ONE THING I’ve noticed this week is that it’s suddenly Christmas time again.

The festive adverts are on television and the supermarkets already have their trees up and the crackers on the shelves. I’m not one to complain however as I love Christmas; mince pie anyone?

Any festival that involves sitting around drinking and eating can’t be bad can it? I even like sprouts! (tip: par-boil, then sauté with a little cream and whole grain mustard. Much nicer than just boiled!).

Back to the turkey. I personally really enjoy eating it on Christmas Day.

I think It’s always best to buy Free Range and from your local butcher, it’s only once a year so you really should buy the best you can afford.

For this exercise I ordered mine from Herb-Fed Poultry near York via The Grid Iron Meat Company. Both these companies are Yorkshire based and I’d recommend them for good quality meat purchases online, with local delivery.

Turkey is at its best then it’s cooked well with a crispy golden-brown skin and succulent melt-in-the-mouth meat, both in the breast as well as the thighs.

Having spoken with Ian at Grid Iron Meat, I found that one of the best ways to avoid a dry bird is to brine it.

Brining is more popular in the USA however more and more people are increasingly doing it on this side of the pond too.

Brining is easy to do: it’s simply immersing the meat in a salt and water solution, the turkey absorbs moisture which helps it stay moist and juicy when cooked. The turkey also absorbs salt making it nicely seasoned throughout.

After the bird is brined, a drying period of a few hours ensures the skin is as dry as possible which will help make sure the skin will crisp up nicely in the oven.
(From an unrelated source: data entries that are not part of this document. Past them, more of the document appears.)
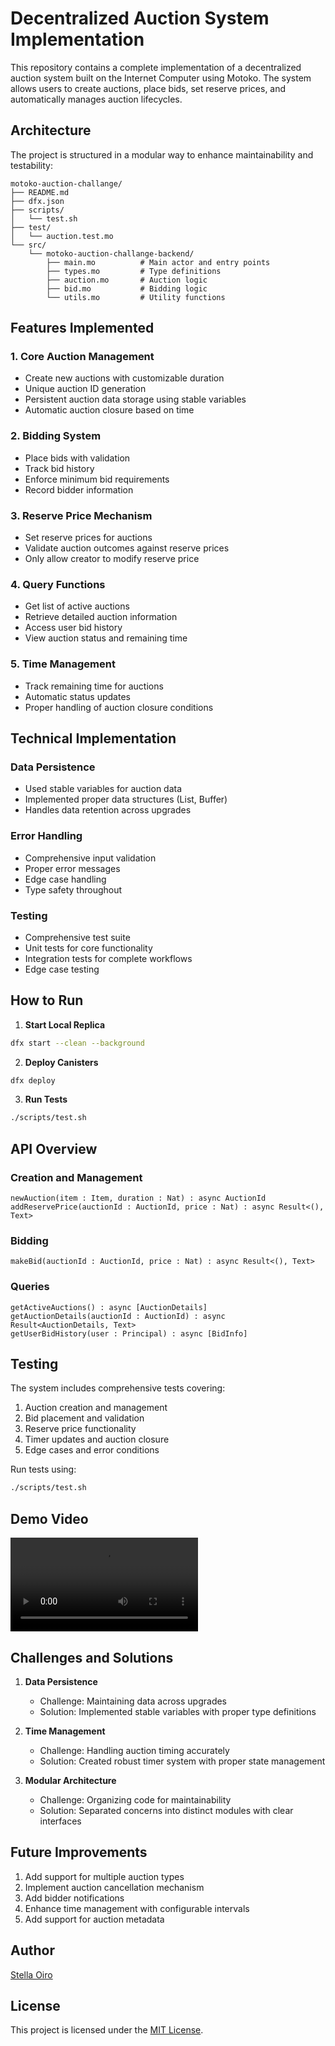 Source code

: # Decentralized Auction System Implementation

This repository contains a complete implementation of a decentralized auction system built on the Internet Computer using Motoko. The system allows users to create auctions, place bids, set reserve prices, and automatically manages auction lifecycles.

## Architecture

The project is structured in a modular way to enhance maintainability and testability:

```
motoko-auction-challange/
├── README.md
├── dfx.json
├── scripts/
│   └── test.sh
├── test/
│   └── auction.test.mo
└── src/
    └── motoko-auction-challange-backend/
        ├── main.mo          # Main actor and entry points
        ├── types.mo         # Type definitions
        ├── auction.mo       # Auction logic
        ├── bid.mo           # Bidding logic
        └── utils.mo         # Utility functions
```

## Features Implemented

### 1. Core Auction Management
- Create new auctions with customizable duration
- Unique auction ID generation
- Persistent auction data storage using stable variables
- Automatic auction closure based on time

### 2. Bidding System
- Place bids with validation
- Track bid history
- Enforce minimum bid requirements
- Record bidder information

### 3. Reserve Price Mechanism
- Set reserve prices for auctions
- Validate auction outcomes against reserve prices
- Only allow creator to modify reserve price

### 4. Query Functions
- Get list of active auctions
- Retrieve detailed auction information
- Access user bid history
- View auction status and remaining time

### 5. Time Management
- Track remaining time for auctions
- Automatic status updates
- Proper handling of auction closure conditions

## Technical Implementation

### Data Persistence
- Used stable variables for auction data
- Implemented proper data structures (List, Buffer)
- Handles data retention across upgrades

### Error Handling
- Comprehensive input validation
- Proper error messages
- Edge case handling
- Type safety throughout

### Testing
- Comprehensive test suite
- Unit tests for core functionality
- Integration tests for complete workflows
- Edge case testing

## How to Run

1. **Start Local Replica**
```bash
dfx start --clean --background
```

2. **Deploy Canisters**
```bash
dfx deploy
```

3. **Run Tests**
```bash
./scripts/test.sh
```

## API Overview

### Creation and Management
```motoko
newAuction(item : Item, duration : Nat) : async AuctionId
addReservePrice(auctionId : AuctionId, price : Nat) : async Result<(), Text>
```

### Bidding
```motoko
makeBid(auctionId : AuctionId, price : Nat) : async Result<(), Text>
```

### Queries
```motoko
getActiveAuctions() : async [AuctionDetails]
getAuctionDetails(auctionId : AuctionId) : async Result<AuctionDetails, Text>
getUserBidHistory(user : Principal) : async [BidInfo]
```

## Testing

The system includes comprehensive tests covering:
1. Auction creation and management
2. Bid placement and validation
3. Reserve price functionality
4. Timer updates and auction closure
5. Edge cases and error conditions

Run tests using:
```bash
./scripts/test.sh
```

## Demo Video

[<video controls src="motoko-challenge-backend- demo.mp4" title="Link to demo video showing functionality\]"></video>](https://drive.google.com/file/d/1AbmJTxmFJwJ8gKR95JHOMuVrbQG7OG8E/view?usp=drive_link)

## Challenges and Solutions

1. **Data Persistence**
   - Challenge: Maintaining data across upgrades
   - Solution: Implemented stable variables with proper type definitions

2. **Time Management**
   - Challenge: Handling auction timing accurately
   - Solution: Created robust timer system with proper state management

3. **Modular Architecture**
   - Challenge: Organizing code for maintainability
   - Solution: Separated concerns into distinct modules with clear interfaces

## Future Improvements

1. Add support for multiple auction types
2. Implement auction cancellation mechanism
3. Add bidder notifications
4. Enhance time management with configurable intervals
5. Add support for auction metadata

## Author

[Stella Oiro](https://github.com/Stella-Achar-Oiro)

## License

This project is licensed under the [MIT License](LICENSE). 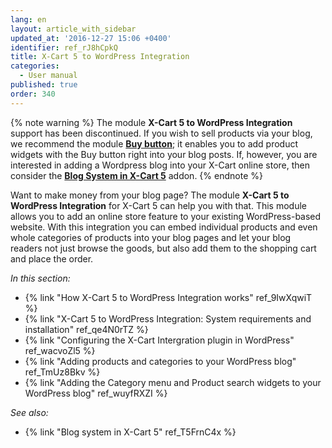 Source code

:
 ```yaml
---
lang: en
layout: article_with_sidebar
updated_at: '2016-12-27 15:06 +0400'
identifier: ref_rJ8hCpkQ
title: X-Cart 5 to WordPress Integration
categories:
  - User manual
published: true
order: 340
---
```

{% note warning %} 
The module **X-Cart 5 to WordPress Integration** support has been discontinued. If you wish to sell products via your blog, we recommend the module **[Buy button](https://market.x-cart.com/addons/buy-button.html "X-Cart 5 to WordPress Integration")**; it enables you to add product widgets with the Buy button right into your blog posts. If, however, you are interested in adding a Wordpress blog into your X-Cart online store, then consider the **[Blog System in X-Cart 5](https://market.x-cart.com/addons/blog-system-in-xcart-5.html "X-Cart 5 to WordPress Integration")** addon. 
{% endnote %}

Want to make money from your blog page? The module **X-Cart 5 to WordPress Integration** for X-Cart 5 can help you with that. This module allows you to add an online store feature to your existing WordPress-based website. With this integration you can embed individual products and even whole categories of products into your blog pages and let your blog readers not just browse the goods, but also add them to the shopping cart and place the order.

_In this section:_

*   {% link "How X-Cart 5 to WordPress Integration works" ref_9IwXqwiT %}
*   {% link "X-Cart 5 to WordPress Integration: System requirements and installation" ref_qe4N0rTZ %}
*   {% link "Configuring the X-Cart Intergration plugin in WordPress" ref_wacvoZl5 %}
*   {% link "Adding products and categories to your WordPress blog" ref_TmUz8Bkv %}
*   {% link "Adding the Category menu and Product search widgets to your WordPress blog" ref_wuyfRXZI %}

_See also:_

*   {% link "Blog system in X-Cart 5" ref_T5FrnC4x %}
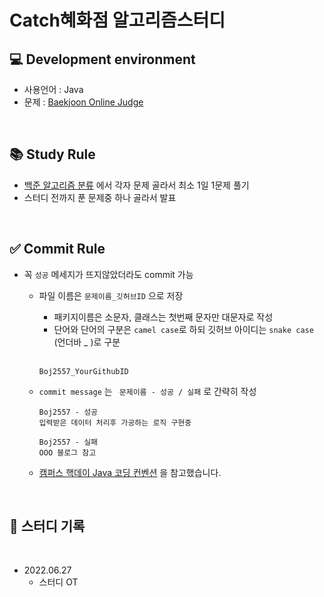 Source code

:# Catch혜화점 알고리즘스터디

## 💻 Development environment
  * 사용언어 : Java
  * 문제 : [Baekjoon Online Judge](https://www.acmicpc.net/)

<br>


## 📚 Study Rule
 * [백준 알고리즘 분류](https://www.acmicpc.net/problem/tags) 에서 각자 문제 골라서 최소 1일 1문제 풀기
 * 스터디 전까지 푼 문제중 하나 골라서 발표 

<br>

## ✅ Commit Rule
  * 꼭 `성공` 메세지가 뜨지않았더라도 commit 가능
     * 파일 이름은 `문제이름_깃허브ID` 으로 저장
       + 패키지이름은 소문자, 클래스는 첫번째 문자만 대문자로 작성
       + 단어와 단어의 구분은 `camel case`로 하되 깃허브 아이디는 `snake case` (언더바 _ )로 구분
       </br> 
       
       ```
       Boj2557_YourGithubID
       ```

     * `commit message` 는 ` 문제이름 - 성공 / 실패` 로 간략히 작성 

       ```
       Boj2557 - 성공
       입력받은 데이터 처리후 가공하는 로직 구현중
       
       Boj2557 - 실패 
       OOO 블로그 참고
       ```
     * [캠퍼스 핵데이 Java 코딩 컨벤션](https://naver.github.io/hackday-conventions-java/) 을 참고했습니다.


<br>

## 📂 스터디 기록

<br>

- 2022.06.27
   - 스터디 OT



<br>
<br>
To help with crisping the skin you will need a good airflow around the bird when it’s in the oven: this will take more moisture from the skin to allow it to crisp better.

The next problem to solve is the moist succulent meat in both parts of the bird.

The breast of the turkey is comprised of muscles that do very little work and are designed to give a burst of power during take-off.

These muscles are lean and tender. In contrast the thigh and leg muscles are carrying the weight of the bird and in constant use while it’s active. For this reason they have more fat and connective tissue and are tougher.

Ideally we would cook the breast separately from the rest of the bird, a good reason why many people opt for a crown. In an ideal world we would want the breast to cook to an internal temperature of around 65c and the legs/thighs to reach a much higher 75c, or higher, to Breakdown the connective tissue.

After some internet research and a bit of experimentation, Ian from Grid Iron came up with a way of getting to the desired result without separating the crown from the rest of the bird. The problem it seems, is the conventional roasting tin that many of us go out and buy once a year to roast a ridiculously large bird.

The roasting tin stops the airflow we’re looking for meaning that we end up with wonderful crispy skin on the top of the bird and flabby pale skin underneath. We’re also protecting the thighs and legs from the heat by sitting them inside a pan.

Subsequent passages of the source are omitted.